[Data excerpts]
• • • •

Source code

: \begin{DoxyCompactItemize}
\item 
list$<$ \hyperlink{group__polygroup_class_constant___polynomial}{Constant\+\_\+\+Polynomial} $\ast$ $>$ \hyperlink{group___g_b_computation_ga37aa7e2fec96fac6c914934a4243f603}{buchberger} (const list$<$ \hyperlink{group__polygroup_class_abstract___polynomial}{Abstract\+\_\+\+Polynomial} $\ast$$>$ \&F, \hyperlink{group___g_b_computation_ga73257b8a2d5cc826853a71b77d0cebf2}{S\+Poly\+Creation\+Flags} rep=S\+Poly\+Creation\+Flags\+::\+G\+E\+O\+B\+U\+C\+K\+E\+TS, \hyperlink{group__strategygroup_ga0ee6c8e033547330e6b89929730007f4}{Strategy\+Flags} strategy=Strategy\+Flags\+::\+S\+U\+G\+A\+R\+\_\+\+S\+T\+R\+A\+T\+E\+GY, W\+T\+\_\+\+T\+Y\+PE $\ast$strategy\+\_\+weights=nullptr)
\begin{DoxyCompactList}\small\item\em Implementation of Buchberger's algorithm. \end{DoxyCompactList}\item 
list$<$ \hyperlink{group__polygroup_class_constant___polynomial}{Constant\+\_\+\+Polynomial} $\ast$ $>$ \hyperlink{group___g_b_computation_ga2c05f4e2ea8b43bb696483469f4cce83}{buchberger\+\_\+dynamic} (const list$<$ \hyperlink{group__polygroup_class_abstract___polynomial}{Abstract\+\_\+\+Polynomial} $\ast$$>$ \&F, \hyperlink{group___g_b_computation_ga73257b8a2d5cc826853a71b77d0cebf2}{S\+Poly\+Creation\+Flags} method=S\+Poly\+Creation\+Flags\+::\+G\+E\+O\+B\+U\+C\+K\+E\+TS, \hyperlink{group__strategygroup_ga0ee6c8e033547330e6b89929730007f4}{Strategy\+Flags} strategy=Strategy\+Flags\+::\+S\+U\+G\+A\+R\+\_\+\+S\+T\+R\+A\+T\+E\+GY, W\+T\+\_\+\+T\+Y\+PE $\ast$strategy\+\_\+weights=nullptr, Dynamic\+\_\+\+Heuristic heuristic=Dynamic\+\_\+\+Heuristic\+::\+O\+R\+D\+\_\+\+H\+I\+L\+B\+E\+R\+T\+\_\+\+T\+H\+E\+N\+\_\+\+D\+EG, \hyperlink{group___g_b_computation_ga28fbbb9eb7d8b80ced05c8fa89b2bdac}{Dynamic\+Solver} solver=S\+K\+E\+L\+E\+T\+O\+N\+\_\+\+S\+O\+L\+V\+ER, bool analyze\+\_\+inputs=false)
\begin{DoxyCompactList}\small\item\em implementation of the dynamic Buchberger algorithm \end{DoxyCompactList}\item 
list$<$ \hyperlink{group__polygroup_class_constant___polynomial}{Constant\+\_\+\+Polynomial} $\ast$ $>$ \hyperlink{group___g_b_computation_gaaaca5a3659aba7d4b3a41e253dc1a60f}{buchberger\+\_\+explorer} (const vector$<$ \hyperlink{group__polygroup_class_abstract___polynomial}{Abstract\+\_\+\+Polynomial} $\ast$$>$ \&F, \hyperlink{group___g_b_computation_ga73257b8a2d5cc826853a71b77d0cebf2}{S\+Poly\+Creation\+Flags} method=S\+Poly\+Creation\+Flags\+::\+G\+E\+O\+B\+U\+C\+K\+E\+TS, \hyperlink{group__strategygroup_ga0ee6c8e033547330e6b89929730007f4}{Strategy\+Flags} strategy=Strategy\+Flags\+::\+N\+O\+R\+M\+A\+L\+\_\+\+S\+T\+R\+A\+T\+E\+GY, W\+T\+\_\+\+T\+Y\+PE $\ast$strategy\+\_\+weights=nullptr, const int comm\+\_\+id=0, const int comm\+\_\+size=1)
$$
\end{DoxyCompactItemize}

• • • •

Task details >>
Repeat the whole of the data verbatim, as it reads above.

Response to the task >>
Source code

: \begin{DoxyCompactItemize}
\item 
list$<$ \hyperlink{group__polygroup_class_constant___polynomial}{Constant\+\_\+\+Polynomial} $\ast$ $>$ \hyperlink{group___g_b_computation_ga37aa7e2fec96fac6c914934a4243f603}{buchberger} (const list$<$ \hyperlink{group__polygroup_class_abstract___polynomial}{Abstract\+\_\+\+Polynomial} $\ast$$>$ \&F, \hyperlink{group___g_b_computation_ga73257b8a2d5cc826853a71b77d0cebf2}{S\+Poly\+Creation\+Flags} rep=S\+Poly\+Creation\+Flags\+::\+G\+E\+O\+B\+U\+C\+K\+E\+TS, \hyperlink{group__strategygroup_ga0ee6c8e033547330e6b89929730007f4}{Strategy\+Flags} strategy=Strategy\+Flags\+::\+S\+U\+G\+A\+R\+\_\+\+S\+T\+R\+A\+T\+E\+GY, W\+T\+\_\+\+T\+Y\+PE $\ast$strategy\+\_\+weights=nullptr)
\begin{DoxyCompactList}\small\item\em Implementation of Buchberger's algorithm. \end{DoxyCompactList}\item 
list$<$ \hyperlink{group__polygroup_class_constant___polynomial}{Constant\+\_\+\+Polynomial} $\ast$ $>$ \hyperlink{group___g_b_computation_ga2c05f4e2ea8b43bb696483469f4cce83}{buchberger\+\_\+dynamic} (const list$<$ \hyperlink{group__polygroup_class_abstract___polynomial}{Abstract\+\_\+\+Polynomial} $\ast$$>$ \&F, \hyperlink{group___g_b_computation_ga73257b8a2d5cc826853a71b77d0cebf2}{S\+Poly\+Creation\+Flags} method=S\+Poly\+Creation\+Flags\+::\+G\+E\+O\+B\+U\+C\+K\+E\+TS, \hyperlink{group__strategygroup_ga0ee6c8e033547330e6b89929730007f4}{Strategy\+Flags} strategy=Strategy\+Flags\+::\+S\+U\+G\+A\+R\+\_\+\+S\+T\+R\+A\+T\+E\+GY, W\+T\+\_\+\+T\+Y\+PE $\ast$strategy\+\_\+weights=nullptr, Dynamic\+\_\+\+Heuristic heuristic=Dynamic\+\_\+\+Heuristic\+::\+O\+R\+D\+\_\+\+H\+I\+L\+B\+E\+R\+T\+\_\+\+T\+H\+E\+N\+\_\+\+D\+EG, \hyperlink{group___g_b_computation_ga28fbbb9eb7d8b80ced05c8fa89b2bdac}{Dynamic\+Solver} solver=S\+K\+E\+L\+E\+T\+O\+N\+\_\+\+S\+O\+L\+V\+ER, bool analyze\+\_\+inputs=false)
\begin{DoxyCompactList}\small\item\em implementation of the dynamic Buchberger algorithm \end{DoxyCompactList}\item 
list$<$ \hyperlink{group__polygroup_class_constant___polynomial}{Constant\+\_\+\+Polynomial} $\ast$ $>$ \hyperlink{group___g_b_computation_gaaaca5a3659aba7d4b3a41e253dc1a60f}{buchberger\+\_\+explorer} (const vector$<$ \hyperlink{group__polygroup_class_abstract___polynomial}{Abstract\+\_\+\+Polynomial} $\ast$$>$ \&F, \hyperlink{group___g_b_computation_ga73257b8a2d5cc826853a71b77d0cebf2}{S\+Poly\+Creation\+Flags} method=S\+Poly\+Creation\+Flags\+::\+G\+E\+O\+B\+U\+C\+K\+E\+TS, \hyperlink{group__strategygroup_ga0ee6c8e033547330e6b89929730007f4}{Strategy\+Flags} strategy=Strategy\+Flags\+::\+N\+O\+R\+M\+A\+L\+\_\+\+S\+T\+R\+A\+T\+E\+GY, W\+T\+\_\+\+T\+Y\+PE $\ast$strategy\+\_\+weights=nullptr, const int comm\+\_\+id=0, const int comm\+\_\+size=1)
$$
\end{DoxyCompactItemize}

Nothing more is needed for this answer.